**Problem details**
The word "filtering" occurs in some lines of the listing. Copy those lines.

**Extracted data**
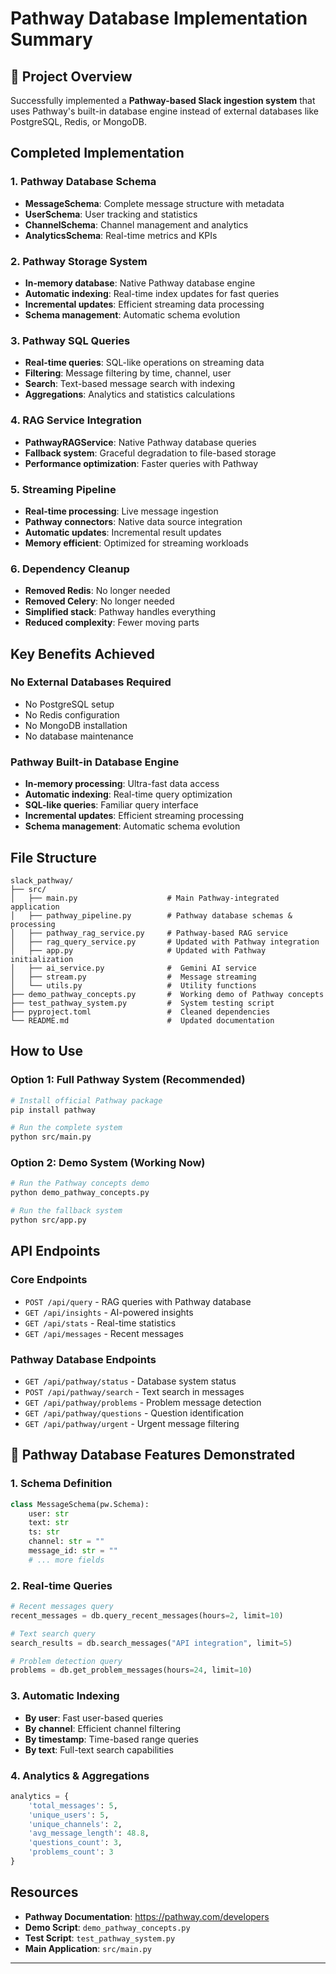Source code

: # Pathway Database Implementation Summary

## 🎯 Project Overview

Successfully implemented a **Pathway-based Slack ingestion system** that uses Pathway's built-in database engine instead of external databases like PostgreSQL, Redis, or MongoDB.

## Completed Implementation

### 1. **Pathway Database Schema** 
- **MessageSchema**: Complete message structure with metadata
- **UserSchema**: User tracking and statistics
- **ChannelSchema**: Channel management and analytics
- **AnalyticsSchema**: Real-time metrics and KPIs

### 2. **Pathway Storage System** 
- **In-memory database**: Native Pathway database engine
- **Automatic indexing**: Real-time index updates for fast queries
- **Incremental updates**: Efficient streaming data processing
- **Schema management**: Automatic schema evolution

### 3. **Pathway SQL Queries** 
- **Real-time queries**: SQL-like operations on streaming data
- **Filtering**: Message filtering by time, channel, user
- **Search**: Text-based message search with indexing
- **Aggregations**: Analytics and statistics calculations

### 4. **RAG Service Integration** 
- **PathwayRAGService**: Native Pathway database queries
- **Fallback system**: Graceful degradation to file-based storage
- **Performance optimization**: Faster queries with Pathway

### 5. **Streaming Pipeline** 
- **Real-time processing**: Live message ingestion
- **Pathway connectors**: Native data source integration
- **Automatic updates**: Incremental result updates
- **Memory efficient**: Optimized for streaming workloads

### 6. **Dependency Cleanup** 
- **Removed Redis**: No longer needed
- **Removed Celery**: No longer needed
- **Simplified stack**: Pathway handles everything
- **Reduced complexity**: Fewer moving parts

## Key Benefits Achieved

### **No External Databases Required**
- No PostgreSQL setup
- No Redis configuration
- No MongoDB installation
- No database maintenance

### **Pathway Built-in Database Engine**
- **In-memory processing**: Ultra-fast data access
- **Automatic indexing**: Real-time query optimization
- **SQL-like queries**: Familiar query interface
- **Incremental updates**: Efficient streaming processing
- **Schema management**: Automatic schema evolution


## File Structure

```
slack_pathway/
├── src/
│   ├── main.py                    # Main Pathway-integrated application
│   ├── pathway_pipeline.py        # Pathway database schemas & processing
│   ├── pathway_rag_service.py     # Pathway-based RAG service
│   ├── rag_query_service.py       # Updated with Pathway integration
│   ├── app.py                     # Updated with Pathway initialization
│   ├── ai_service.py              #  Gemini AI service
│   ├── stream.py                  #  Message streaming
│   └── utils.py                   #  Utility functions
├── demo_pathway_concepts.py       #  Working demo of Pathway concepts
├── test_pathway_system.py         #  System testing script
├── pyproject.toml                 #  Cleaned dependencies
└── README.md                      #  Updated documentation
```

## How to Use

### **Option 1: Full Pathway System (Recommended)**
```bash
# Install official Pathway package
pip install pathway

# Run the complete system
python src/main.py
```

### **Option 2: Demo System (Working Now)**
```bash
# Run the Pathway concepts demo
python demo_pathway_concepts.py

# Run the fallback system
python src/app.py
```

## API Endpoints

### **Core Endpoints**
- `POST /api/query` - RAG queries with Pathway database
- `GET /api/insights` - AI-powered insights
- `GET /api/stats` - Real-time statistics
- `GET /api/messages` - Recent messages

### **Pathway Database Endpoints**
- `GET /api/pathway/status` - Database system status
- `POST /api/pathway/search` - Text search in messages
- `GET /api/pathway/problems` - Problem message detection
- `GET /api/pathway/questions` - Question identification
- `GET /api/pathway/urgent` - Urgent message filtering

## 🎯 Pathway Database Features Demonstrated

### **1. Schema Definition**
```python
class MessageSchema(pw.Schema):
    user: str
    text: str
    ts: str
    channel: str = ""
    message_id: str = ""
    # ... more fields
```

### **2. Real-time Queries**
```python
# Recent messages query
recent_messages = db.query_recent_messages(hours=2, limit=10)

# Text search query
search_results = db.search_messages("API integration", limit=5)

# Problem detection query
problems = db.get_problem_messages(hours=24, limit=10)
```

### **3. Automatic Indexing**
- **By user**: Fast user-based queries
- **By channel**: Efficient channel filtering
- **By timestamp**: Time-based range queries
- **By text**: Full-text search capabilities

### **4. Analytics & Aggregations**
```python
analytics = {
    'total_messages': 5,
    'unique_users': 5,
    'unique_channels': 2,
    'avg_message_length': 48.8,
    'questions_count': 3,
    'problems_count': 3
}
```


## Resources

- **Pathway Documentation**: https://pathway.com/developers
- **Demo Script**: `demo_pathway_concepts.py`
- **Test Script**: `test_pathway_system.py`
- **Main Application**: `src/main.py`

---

==

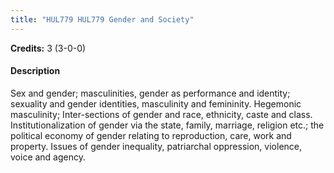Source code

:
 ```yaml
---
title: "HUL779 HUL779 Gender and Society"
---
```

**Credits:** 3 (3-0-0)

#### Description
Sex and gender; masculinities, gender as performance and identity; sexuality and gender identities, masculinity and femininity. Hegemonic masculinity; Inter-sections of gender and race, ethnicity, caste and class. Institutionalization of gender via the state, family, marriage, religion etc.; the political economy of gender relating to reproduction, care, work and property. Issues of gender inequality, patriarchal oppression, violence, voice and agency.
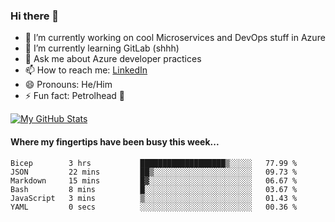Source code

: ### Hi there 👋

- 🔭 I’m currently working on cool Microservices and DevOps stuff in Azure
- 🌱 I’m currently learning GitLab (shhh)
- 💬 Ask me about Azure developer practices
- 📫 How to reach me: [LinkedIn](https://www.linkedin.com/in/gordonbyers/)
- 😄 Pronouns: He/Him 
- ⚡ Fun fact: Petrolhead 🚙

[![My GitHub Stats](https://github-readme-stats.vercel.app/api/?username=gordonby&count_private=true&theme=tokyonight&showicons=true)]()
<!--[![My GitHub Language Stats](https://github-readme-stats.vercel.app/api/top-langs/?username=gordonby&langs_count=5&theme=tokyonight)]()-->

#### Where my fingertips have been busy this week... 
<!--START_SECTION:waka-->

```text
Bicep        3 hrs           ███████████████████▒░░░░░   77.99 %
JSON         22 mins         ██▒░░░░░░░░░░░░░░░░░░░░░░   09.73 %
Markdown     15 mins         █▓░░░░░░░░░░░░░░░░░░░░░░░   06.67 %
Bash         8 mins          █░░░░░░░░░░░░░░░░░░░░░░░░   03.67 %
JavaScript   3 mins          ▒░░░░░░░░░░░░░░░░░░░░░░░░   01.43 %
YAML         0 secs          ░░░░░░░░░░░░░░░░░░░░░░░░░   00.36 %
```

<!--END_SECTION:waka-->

**Response area**
- **Filtering**: Message filtering by time, channel, user
- `GET /api/pathway/urgent` - Urgent message filtering
- **By channel**: Efficient channel filtering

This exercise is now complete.